Open Access
Arrhythmia Classification Using One Dimensional Conventional Neural Network
Author(s) -
Sarah Kamil,
Lamia Muhammed
Publication year - 2021
Publication title -
international journal of advances in soft computing and its applications
Language(s) - English
Resource type - Journals
SCImago Journal Rank - 0.15
H-Index - 18
eISSN - 2710-1274
pISSN - 2074-8523
DOI - 10.15849/ijasca.211128.04
Subject(s) - heartbeat , left bundle branch block , right bundle branch block , artificial intelligence , artificial neural network , electrocardiography , pattern recognition (psychology) , computer science , heart rhythm , cardiology , deep learning , medicine , speech recognition , heart failure , computer security
Arrhythmia is a heart condition that occurs due to abnormalities in the heartbeat, which means that the heart's electrical signals do not work properly, resulting in an irregular heartbeat or rhythm and thus defeating the pumping of blood. Some cases of arrhythmia are not considered serious, while others are very dangerous, life-threatening, and cause death in a short period of time. In the clinical routine, cardiac arrhythmia detection is performed by electrocardiogram (ECG) signals. The ECG is a significant diagnosis tool that is used to record the electrical activity of the heart, and its signals can reveal abnormal heart activity. However, because of their small amplitude and duration, visual interpretation of ECG signals is difficult. As a result, we present a significant approach for identifying arrhythmias using ECG signals. In this study, we proposed an approach based on Deep Learning (DL) technology that is a framework of nine-layer one-dimension Conventional Neural Network (1D CNN) for classifying automatically ECG signals into four cardiac conditions named: normal (N), Atrial Premature Beat (APB), Left Bundle Branch Block (LBBB), and Right Bundle Branch Block (RBBB).

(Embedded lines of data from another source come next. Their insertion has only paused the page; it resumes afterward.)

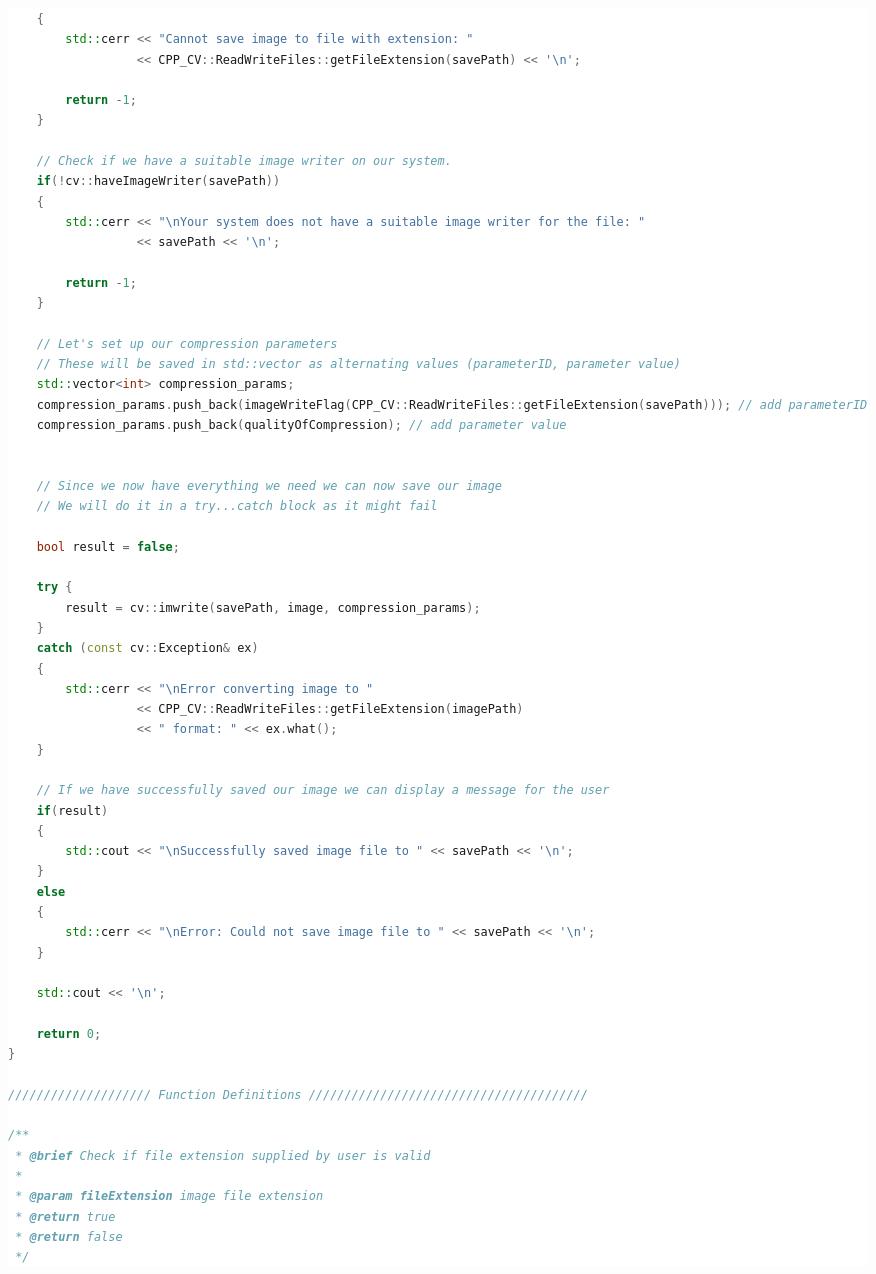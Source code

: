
 ```c++
    {
        std::cerr << "Cannot save image to file with extension: " 
                  << CPP_CV::ReadWriteFiles::getFileExtension(savePath) << '\n';

        return -1;
    }

    // Check if we have a suitable image writer on our system.
    if(!cv::haveImageWriter(savePath))
    {
        std::cerr << "\nYour system does not have a suitable image writer for the file: " 
                  << savePath << '\n';

        return -1;
    }

    // Let's set up our compression parameters
    // These will be saved in std::vector as alternating values (parameterID, parameter value)
    std::vector<int> compression_params;
    compression_params.push_back(imageWriteFlag(CPP_CV::ReadWriteFiles::getFileExtension(savePath))); // add parameterID
    compression_params.push_back(qualityOfCompression); // add parameter value

      
    // Since we now have everything we need we can now save our image
    // We will do it in a try...catch block as it might fail
    
    bool result = false;

    try {
        result = cv::imwrite(savePath, image, compression_params);
    } 
    catch (const cv::Exception& ex)
    {
        std::cerr << "\nError converting image to " 
                  << CPP_CV::ReadWriteFiles::getFileExtension(imagePath) 
                  << " format: " << ex.what();
    }

    // If we have successfully saved our image we can display a message for the user
    if(result)
    {
        std::cout << "\nSuccessfully saved image file to " << savePath << '\n'; 
    }
    else 
    {
        std::cerr << "\nError: Could not save image file to " << savePath << '\n';
    }

    std::cout << '\n';

    return 0;
}

//////////////////// Function Definitions ///////////////////////////////////////

/**
 * @brief Check if file extension supplied by user is valid
 * 
 * @param fileExtension image file extension 
 * @return true 
 * @return false 
 */
```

The practical test of this work was executed with the benchmark MIT-BIH database. We achieved an average accuracy of 99%, precision of 98%, recall of 96.5%, specificity of 99.08%, and an F1-score of 95.75%. The obtained results were compared with some relevant models, and they showed that the proposed framework outperformed those models in some measures. The new approach’s performance indicates its success. Also, it has been shown that deep convolutional neural networks can be used efficiently in automated detection and, therefore, cardiovascular disease protection as well as help cardiologists in medical practice by saving time and effort.Keywords: 1-D CNN, Arrhythmia, Cardiovascular Disease, Classification, Deep learning, Electrocardiogram(ECG), MIT-BIH arrhythmia database.